Methods: This prospective cohort study included 68,743 workers from the Japan Epidemiology Collaboration on Occupational Health Study. The participants were categorized into four groups based on their smoking status and metabolic syndrome. Biological interactions were evaluated using relative excess risk due to interaction (RERI), attributable proportion (AP), and synergy index (S).

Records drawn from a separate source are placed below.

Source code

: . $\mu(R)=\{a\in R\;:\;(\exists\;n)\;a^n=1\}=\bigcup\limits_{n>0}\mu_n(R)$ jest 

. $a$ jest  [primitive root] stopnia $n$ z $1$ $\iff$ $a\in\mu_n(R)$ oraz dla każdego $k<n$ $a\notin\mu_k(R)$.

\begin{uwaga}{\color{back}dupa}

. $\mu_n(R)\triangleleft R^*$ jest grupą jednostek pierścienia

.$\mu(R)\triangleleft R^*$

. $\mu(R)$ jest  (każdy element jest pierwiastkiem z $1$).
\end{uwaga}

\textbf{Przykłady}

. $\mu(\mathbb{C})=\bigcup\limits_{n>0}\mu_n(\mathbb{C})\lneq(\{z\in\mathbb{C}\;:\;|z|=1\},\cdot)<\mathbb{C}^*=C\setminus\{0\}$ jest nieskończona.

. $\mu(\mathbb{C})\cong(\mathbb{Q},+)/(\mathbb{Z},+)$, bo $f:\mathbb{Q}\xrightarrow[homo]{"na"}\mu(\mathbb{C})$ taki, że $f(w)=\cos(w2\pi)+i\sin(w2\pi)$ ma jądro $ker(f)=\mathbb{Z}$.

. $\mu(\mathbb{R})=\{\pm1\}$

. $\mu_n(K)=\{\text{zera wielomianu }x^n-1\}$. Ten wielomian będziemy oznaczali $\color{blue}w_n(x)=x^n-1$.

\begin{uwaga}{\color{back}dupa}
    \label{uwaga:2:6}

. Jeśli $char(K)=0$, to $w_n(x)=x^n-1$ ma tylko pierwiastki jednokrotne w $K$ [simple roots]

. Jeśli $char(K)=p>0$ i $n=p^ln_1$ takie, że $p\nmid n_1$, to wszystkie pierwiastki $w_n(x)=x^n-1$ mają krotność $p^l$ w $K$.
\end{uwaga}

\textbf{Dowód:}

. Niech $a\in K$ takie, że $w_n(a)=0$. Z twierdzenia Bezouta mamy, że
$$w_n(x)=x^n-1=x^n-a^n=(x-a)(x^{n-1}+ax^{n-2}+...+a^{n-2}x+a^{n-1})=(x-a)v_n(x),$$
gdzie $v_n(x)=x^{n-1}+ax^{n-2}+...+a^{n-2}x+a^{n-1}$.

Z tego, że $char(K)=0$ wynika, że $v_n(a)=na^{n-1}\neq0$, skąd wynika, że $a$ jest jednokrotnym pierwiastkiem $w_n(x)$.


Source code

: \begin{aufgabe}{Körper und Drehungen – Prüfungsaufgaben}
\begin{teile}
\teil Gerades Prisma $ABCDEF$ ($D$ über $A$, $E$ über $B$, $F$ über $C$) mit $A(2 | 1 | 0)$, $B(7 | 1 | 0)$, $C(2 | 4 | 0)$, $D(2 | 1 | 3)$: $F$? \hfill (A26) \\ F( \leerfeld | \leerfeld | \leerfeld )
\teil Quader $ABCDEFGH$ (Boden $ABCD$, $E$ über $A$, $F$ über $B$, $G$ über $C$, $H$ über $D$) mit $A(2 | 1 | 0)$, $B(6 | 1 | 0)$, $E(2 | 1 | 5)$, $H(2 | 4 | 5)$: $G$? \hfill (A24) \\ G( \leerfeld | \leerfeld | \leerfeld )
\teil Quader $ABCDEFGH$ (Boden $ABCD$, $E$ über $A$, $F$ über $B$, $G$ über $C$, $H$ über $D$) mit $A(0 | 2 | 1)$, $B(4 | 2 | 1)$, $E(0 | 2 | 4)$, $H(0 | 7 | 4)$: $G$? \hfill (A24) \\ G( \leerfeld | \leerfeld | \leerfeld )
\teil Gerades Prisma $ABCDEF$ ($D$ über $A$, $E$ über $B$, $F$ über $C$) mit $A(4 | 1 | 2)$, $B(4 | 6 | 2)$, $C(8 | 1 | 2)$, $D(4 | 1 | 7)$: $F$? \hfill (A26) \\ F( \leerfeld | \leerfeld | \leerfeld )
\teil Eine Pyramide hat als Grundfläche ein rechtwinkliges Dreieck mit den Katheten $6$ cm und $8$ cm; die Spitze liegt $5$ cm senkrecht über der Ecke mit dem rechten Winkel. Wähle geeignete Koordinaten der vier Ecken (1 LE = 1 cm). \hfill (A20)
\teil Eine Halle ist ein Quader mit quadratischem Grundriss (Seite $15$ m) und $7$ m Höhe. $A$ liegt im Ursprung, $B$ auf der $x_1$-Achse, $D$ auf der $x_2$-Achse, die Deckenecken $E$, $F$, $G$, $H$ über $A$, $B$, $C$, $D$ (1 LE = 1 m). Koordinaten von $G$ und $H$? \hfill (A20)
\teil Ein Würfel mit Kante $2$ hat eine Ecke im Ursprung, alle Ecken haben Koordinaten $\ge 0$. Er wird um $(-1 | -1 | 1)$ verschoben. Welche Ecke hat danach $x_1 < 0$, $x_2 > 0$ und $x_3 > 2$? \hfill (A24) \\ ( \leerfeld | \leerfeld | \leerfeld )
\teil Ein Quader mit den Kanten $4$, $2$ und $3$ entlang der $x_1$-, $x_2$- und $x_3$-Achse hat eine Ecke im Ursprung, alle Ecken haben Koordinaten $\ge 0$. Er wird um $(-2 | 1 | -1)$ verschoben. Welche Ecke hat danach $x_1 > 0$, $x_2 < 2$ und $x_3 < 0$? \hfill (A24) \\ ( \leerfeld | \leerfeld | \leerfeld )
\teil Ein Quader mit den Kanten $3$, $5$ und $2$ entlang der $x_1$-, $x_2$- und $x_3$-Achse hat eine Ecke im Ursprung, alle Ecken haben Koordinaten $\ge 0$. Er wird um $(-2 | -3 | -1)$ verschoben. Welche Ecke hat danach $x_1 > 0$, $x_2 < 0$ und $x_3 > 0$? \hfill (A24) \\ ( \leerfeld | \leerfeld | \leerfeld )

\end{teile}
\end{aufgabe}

Results: During a mean follow-up of 7.2 (range: 0.1-10.9) years, 346 participants developed CVD. Current smokers with metabolic syndrome had the highest CVD risk (hazard ratio: 6.45, 95% confidence interval [CI]: 4.73-8.80). Approximately 35% of CVD cases among individuals exposed to both factors were attributed to their biological interactions (RERI: 2.27, 95% CI: 0.56-3.98; AP: 0.35, 95% CI: 0.15-0.55; S: 1.71, 95% CI: 1.16-2.52). An analysis of CVD subtypes revealed a significant biological interaction for myocardial infarction (RERI: 5.14, 95% CI: 0.65-9.62; AP: 0.52, 95% CI: 0.26-0.78; S: 2.38, 95% CI: 1.22-4.62) but not for stroke (RERI: 1.34, 95% CI: -0.46-3.13; AP: 0.25, 95% CI: -0.03-0.53; S: 1.44, 95% CI: 0.89-2.34).
Conclusion: Smoking and metabolic syndrome interact synergistically to elevate CVD risk, particularly for myocardial infarction. Targeting both factors is essential for CVD prevention.